• lc [ attribute ]

    (also referred to as word_lc, word lowercase or word form lowercase) is one of the positional attributes of each token in the corpus. The lc attribute is a lowercased version of the word attribute: John becomes john, Apple becomes apple, BE becomes be. The lc attribute makes the upper case and lowercase version of each token identical. Searching the lc attribute is used for case insensitive searching. see also word form lemma (lowercase)
  • learner corpus [ corpus-types ]

    A collection of texts produced by learners of a language used to study errors and mistakes made by learners of languages. Learner corpora in Sketch Engine can use both error and correction annotation. A special search interface is available to search by the former or the latter or both. see also Setting up a learner corpus
  • lemma [ attribute ]

    Lemma is the basic form of a word, typically the form found in dictionaries. A lemmatized corpus allows for searching for a lemma so that the result include all forms of the word, e.g. searching for lemma go will find go, goes, went, going, gone, Go (if found at the beginning of sentences).

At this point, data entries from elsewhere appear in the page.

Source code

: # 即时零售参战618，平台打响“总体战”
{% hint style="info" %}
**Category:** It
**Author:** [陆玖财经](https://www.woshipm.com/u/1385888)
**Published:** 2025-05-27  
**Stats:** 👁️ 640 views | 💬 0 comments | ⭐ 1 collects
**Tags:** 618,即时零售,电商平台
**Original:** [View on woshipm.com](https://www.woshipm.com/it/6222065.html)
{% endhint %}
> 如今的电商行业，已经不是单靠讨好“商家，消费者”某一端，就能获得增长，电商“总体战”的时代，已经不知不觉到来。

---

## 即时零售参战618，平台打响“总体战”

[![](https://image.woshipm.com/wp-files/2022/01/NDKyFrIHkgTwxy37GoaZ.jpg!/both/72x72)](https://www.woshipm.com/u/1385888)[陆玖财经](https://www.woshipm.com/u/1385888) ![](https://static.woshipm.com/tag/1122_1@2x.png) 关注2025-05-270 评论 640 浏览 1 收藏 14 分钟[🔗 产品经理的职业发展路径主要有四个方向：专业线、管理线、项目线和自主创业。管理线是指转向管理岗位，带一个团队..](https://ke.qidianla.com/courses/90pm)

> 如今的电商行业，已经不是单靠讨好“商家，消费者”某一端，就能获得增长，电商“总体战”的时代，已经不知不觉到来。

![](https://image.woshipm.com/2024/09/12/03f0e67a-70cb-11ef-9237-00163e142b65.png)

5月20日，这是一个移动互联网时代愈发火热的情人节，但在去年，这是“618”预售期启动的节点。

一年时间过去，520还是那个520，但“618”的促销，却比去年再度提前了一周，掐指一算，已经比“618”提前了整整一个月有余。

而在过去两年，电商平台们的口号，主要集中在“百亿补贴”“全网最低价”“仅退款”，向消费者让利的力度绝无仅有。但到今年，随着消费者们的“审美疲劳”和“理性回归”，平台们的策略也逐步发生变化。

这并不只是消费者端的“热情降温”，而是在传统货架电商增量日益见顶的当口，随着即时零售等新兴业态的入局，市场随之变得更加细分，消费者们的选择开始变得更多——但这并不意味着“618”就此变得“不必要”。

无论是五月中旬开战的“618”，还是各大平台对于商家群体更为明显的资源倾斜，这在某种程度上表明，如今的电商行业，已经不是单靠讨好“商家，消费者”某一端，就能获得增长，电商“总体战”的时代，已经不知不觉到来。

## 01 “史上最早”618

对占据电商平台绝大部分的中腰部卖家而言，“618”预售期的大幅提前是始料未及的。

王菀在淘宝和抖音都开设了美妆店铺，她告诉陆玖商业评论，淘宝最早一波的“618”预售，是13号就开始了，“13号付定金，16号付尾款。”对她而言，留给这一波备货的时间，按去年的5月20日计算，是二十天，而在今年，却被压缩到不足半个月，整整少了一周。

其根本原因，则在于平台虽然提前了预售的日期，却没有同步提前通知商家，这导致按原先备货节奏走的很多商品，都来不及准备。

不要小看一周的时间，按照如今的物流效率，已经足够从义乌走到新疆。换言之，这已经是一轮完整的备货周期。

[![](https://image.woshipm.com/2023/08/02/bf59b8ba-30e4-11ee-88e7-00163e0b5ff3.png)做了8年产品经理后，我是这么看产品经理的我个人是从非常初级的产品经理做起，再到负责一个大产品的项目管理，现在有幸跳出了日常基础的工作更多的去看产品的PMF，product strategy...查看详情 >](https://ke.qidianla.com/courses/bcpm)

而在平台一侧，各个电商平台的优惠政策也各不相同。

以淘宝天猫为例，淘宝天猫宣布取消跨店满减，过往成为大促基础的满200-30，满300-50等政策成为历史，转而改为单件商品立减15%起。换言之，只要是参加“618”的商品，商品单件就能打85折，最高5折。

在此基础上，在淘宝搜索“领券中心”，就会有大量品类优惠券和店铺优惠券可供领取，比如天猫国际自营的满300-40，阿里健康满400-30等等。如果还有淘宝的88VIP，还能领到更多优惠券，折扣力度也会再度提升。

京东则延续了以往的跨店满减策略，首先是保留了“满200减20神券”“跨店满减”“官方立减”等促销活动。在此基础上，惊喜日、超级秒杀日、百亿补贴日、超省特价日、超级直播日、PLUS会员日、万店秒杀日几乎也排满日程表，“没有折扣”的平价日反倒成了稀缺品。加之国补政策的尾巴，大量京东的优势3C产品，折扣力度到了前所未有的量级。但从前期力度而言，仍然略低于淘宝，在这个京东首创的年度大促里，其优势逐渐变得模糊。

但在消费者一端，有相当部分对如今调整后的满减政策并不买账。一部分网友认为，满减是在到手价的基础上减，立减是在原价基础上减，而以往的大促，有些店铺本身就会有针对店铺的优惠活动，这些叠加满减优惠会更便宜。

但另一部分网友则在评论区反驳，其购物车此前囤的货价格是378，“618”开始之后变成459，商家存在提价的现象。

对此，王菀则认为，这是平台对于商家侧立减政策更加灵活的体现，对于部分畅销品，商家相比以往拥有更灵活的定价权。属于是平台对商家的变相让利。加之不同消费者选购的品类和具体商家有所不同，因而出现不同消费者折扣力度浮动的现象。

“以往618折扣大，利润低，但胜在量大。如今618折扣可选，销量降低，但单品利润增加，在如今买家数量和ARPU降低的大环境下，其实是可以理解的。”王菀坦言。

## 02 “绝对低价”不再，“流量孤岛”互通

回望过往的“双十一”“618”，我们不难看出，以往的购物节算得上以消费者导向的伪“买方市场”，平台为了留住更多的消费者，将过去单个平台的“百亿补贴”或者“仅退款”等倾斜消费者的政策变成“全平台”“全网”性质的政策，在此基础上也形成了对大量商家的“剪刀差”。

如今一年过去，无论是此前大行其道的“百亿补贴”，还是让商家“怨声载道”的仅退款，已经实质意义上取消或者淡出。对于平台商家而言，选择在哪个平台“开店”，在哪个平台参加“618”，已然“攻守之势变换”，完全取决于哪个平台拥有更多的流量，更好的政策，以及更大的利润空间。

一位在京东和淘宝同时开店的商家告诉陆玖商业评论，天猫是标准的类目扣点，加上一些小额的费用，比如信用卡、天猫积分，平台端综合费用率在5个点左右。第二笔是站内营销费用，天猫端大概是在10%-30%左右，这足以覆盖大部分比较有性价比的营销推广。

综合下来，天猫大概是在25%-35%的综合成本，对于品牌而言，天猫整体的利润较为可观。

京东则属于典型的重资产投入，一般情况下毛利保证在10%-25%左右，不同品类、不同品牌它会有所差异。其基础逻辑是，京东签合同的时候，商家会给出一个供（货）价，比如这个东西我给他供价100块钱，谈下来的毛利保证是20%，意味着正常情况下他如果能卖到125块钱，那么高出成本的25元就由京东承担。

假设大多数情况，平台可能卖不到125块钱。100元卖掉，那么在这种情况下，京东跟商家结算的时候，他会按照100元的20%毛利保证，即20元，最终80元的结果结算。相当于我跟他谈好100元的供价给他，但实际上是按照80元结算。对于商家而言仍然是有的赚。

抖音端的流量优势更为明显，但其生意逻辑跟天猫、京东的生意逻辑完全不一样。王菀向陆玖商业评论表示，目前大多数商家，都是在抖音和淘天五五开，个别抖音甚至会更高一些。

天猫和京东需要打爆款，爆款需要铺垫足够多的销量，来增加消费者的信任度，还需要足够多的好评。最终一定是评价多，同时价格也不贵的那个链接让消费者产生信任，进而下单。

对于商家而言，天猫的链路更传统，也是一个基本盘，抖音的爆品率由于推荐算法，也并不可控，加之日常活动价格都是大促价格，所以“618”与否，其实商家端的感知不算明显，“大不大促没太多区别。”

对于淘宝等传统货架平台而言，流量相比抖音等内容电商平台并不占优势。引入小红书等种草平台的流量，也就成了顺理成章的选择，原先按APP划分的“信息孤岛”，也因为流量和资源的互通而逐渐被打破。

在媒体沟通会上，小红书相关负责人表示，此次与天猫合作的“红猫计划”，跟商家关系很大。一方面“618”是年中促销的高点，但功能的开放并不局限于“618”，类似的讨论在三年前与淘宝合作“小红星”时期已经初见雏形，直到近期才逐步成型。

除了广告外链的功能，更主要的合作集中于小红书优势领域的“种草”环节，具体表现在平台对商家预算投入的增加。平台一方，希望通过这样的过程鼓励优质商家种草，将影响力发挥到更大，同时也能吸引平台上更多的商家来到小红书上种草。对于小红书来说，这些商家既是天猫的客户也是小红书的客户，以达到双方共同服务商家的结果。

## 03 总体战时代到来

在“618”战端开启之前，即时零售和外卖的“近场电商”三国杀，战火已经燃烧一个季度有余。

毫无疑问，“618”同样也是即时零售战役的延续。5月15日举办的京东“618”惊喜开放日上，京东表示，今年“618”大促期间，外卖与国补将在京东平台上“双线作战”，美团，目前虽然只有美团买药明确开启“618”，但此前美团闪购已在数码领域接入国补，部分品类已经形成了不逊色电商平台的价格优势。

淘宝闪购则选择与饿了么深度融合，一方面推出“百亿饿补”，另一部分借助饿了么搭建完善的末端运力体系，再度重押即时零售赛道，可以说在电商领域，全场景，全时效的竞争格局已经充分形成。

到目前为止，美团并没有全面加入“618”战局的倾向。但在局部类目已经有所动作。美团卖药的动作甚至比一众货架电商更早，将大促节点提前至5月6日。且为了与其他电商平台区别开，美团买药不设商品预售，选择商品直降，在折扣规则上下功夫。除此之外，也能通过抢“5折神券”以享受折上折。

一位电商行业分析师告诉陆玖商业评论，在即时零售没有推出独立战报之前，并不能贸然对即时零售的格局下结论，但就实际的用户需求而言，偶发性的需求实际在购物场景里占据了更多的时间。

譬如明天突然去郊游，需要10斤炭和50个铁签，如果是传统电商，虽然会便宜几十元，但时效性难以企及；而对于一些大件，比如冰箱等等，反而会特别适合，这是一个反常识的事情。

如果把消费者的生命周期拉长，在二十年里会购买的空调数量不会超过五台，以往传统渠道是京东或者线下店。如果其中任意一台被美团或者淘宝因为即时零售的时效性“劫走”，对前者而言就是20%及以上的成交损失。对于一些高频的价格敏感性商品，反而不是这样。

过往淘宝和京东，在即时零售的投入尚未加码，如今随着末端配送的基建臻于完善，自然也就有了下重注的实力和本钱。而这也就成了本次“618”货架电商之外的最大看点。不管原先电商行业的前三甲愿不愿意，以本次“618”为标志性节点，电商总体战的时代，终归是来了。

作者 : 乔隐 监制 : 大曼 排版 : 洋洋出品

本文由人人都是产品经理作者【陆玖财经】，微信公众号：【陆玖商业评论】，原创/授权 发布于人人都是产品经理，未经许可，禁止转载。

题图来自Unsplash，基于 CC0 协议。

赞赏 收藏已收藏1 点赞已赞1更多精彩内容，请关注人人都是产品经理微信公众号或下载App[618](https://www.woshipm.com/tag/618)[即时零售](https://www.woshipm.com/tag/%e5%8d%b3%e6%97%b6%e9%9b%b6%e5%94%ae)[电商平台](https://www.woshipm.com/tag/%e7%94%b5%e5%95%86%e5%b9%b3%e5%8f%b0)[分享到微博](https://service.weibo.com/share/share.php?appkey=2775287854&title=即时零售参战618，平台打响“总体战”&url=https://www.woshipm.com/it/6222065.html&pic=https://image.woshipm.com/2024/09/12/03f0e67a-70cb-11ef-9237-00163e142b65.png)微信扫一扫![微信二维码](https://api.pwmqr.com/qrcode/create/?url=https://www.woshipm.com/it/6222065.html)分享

Lemma in Sketch Engine is case sensitive so City and city are two different lemmas (City = the City of London; city = a common noun). The concept of lemma is not always clearly defined and may differ between languages. Often there is no single definition for the language. For example, in Sketch Engine, many, more, most are three different lemmas in English. On the other hand, in Czech, the same adjective which is also irregular hodně, více, nejvíce share the same lemma hodně. The situation is even more complex with agglutinating languages such as Turkish, Hungarian or Japanese where it may not be easy to decide how many affixes should be removed to produce a lemma. The term stem often replaces the term lemma but stem often refers to the very core part of the word while several lemmas may share the same stem. See also lemma-lc or compare with word form.
  • lemma_lc [ attribute ]

    lemma-lc is a case insensitive lemma. All upper-case characters are converted to lowercase. apple and Apple is the same thing. see lemma
  • Lemmatization

    Lemmatization is a process of assigning a lemma to each word form in a corpus using an automatic tool called a lemmatizer. Lemmatization bring the benefit of searching for a base form of a word and getting all the derived forms in the result, e.g. searching for go will also find goes, went, gone, going. See also PoS tagger stemming
  • lempos [ attribute ]

    lempos is a combination of lemma and part of speech (pos) consisting of the lemma, hyphen and a one-letter abbreviation of the part of speech, eg. go-vhouse-n. The part of speech abbreviations differ between corpora. Lempos is case sensitive, house-n is different from House-n.  see also lempos_lc
  • lempos_lc [ attribute ]

    lempos_lc is a case insensitive counterpart of lempos. All uppercase letters are converted to lowercase, thus House-n becomes identical with house-n.
  • likelihood [ statistics ]

    a function of parameters of a statistical model, it plays a key role in statistical inference and is the basis for the log-likelihood function. see Statistics in Sketch Engine
  • log-likelihood [ statistics ]

    one of the functions used in computed statistics of Sketch Engine. It is the association measures based on the likelihood function, using in tests for significance (see the log-likelihood calculator and more details)
  • logDice [ statistics ]

    a statistic measure for identifying collocations. It expresses the typicality of the co-occurence of the node and the collocate. It is used in the word sketch feature and also when computing collocations from a concordance. It is only based on the frequency of the node and the collocate and the frequency of the whole collocation. logDice is not affected by the size of the corpus and, therefore, can be used to compare the scores between different corpora. logDice is the preferred option when working with large corpora.   see also logDice in Statistics used in Sketch Engine A Lexicographer-Friendly Association Score (paper) T-score MI score
  • Longest-commonest match

    The longest-commonest match is a concept coined by Adam Kilgarriff to name the most common realisation of a collocation, i.e. the chunk of language in which the collocation appears most frequently. The longest-commonest match is part of the word sketch result screen to facilitate the understanding of how the collocation typically behaves.
  • longtag [ attribute ]

    Longtag is a detailed part-of-speech tag which usually contains more information than tag. Some corpora have tags containing only basic information on parts of speech and also attribute longtags consist of detailed grammatical information such as case, number, gender, etc. The longtangs are available in Estonian corpus etTenTen or Turkis corpus trTenTen.